Voilà mon cher papa, des détails sur notre position ; je vous écrirai aussitôt qu'il y aura quelque chose de nouveau et que nous serons en marche.
Nous avons journellement des petites affaires de postes dans les îles de la Loire ; elles tournent toutes à notre avantage, et généralement je suis content des troupes que j'ai.
Depuis huit jours, voilà deux fois que je l'échappe belle ; une balle tirée de moins de quarante pas a effleuré mon chapeau, et ce matin un soldat qui me touchait a été coupé en deux par un boulet de canon ; les débris de ce malheureux m'ont couvert, et si j'eusse été de quelques pouces plus avant, je ne vous écrirais pas ce soir.
Adieu, mon cher papa, je soupire après le calme, et donnerais tout pour n'avoir pas à figurer sur un théâtre aussi difficile et où gens plus instruits que moi n'ont pu se soutenir.

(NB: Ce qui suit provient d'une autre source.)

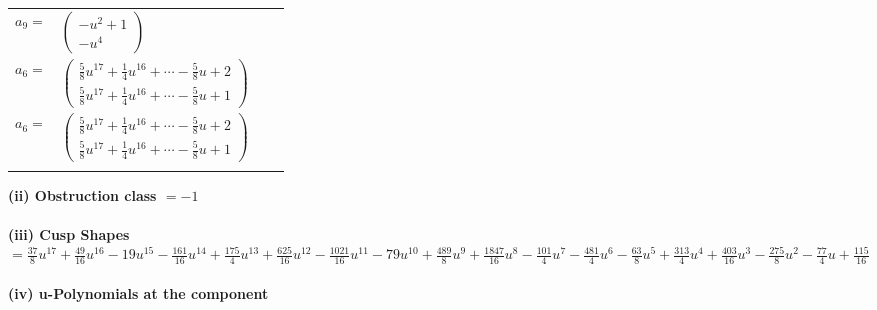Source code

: \documentclass[1p]{elsarticle_modified}
\theoremstyle{definition}
\begin{document}
\begin{tabular}{m{7pt} m{180pt} m{7pt} m{180pt} }
\flushright $a_{9}=$&$\begin{pmatrix}- u^2+1\\- u^4\end{pmatrix}$ \\
\flushright $a_{6}=$&$\begin{pmatrix}\frac{5}{8} u^{17}+\frac{1}{4} u^{16}+\cdots-\frac{5}{8} u+2\\\frac{5}{8} u^{17}+\frac{1}{4} u^{16}+\cdots-\frac{5}{8} u+1\end{pmatrix}$\\ \flushright $a_{6}=$&$\begin{pmatrix}\frac{5}{8} u^{17}+\frac{1}{4} u^{16}+\cdots-\frac{5}{8} u+2\\\frac{5}{8} u^{17}+\frac{1}{4} u^{16}+\cdots-\frac{5}{8} u+1\end{pmatrix}$\\&\end{tabular}
\flushleft \textbf{(ii) Obstruction class $= -1$}\\~\\
\flushleft \textbf{(iii) Cusp Shapes $= \frac{37}{8} u^{17}+\frac{49}{16} u^{16}-19 u^{15}-\frac{161}{16} u^{14}+\frac{175}{4} u^{13}+\frac{625}{16} u^{12}-\frac{1021}{16} u^{11}-79 u^{10}+\frac{489}{8} u^9+\frac{1847}{16} u^8-\frac{101}{4} u^7-\frac{481}{4} u^6-\frac{63}{8} u^5+\frac{313}{4} u^4+\frac{403}{16} u^3-\frac{275}{8} u^2-\frac{77}{4} u+\frac{115}{16}$}\\~\\
\newpage\renewcommand{\arraystretch}{1}
\flushleft \textbf{(iv) u-Polynomials at the component}\newline \\
\end{document}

Excédé des continuelles dénonciations contre les nobles et voyant qu'il est impossible à ceux qui se trouvent dans les armées d'y bien faire, puisque par tous les moyens on leur fait perdre la confiance, je me suis déterminé, il y a quelques jours, à envoyer ma démission aux représentants près cette année, qui sont d'excellents républicains, avec lesquels je vis dans la meilleure intelligence ; ils m'ont répondu une lettre infiniment honnête, et ont refusé de la recevoir, de sorte que je suis toujours au même point. Au premier dégoût je renouvellerai ma demande ; puisse-t-elle être mieux accueillie. Adieu, mon cher papa, je vous embrasse et espère incessamment de vos nouvelles. Mille amitiés à mon frère ; vous connaissez mon tendre attachement pour vous ; il redouble ma peine de l'éloignement dans lequel nous vivons. Vous avez lu sans doute le projet de code civil ; vous voyez comme ils renversent l'édifice que vous aviez élevé pour mon bonheur futur, mais la jouissance que je goûte en pensant à ce que vous aviez voulu faire, me console des sacrifices et des pertes que j'éprouverai un jour ; sans mes enfants elles ne se présenteraient pas même à ma pensée.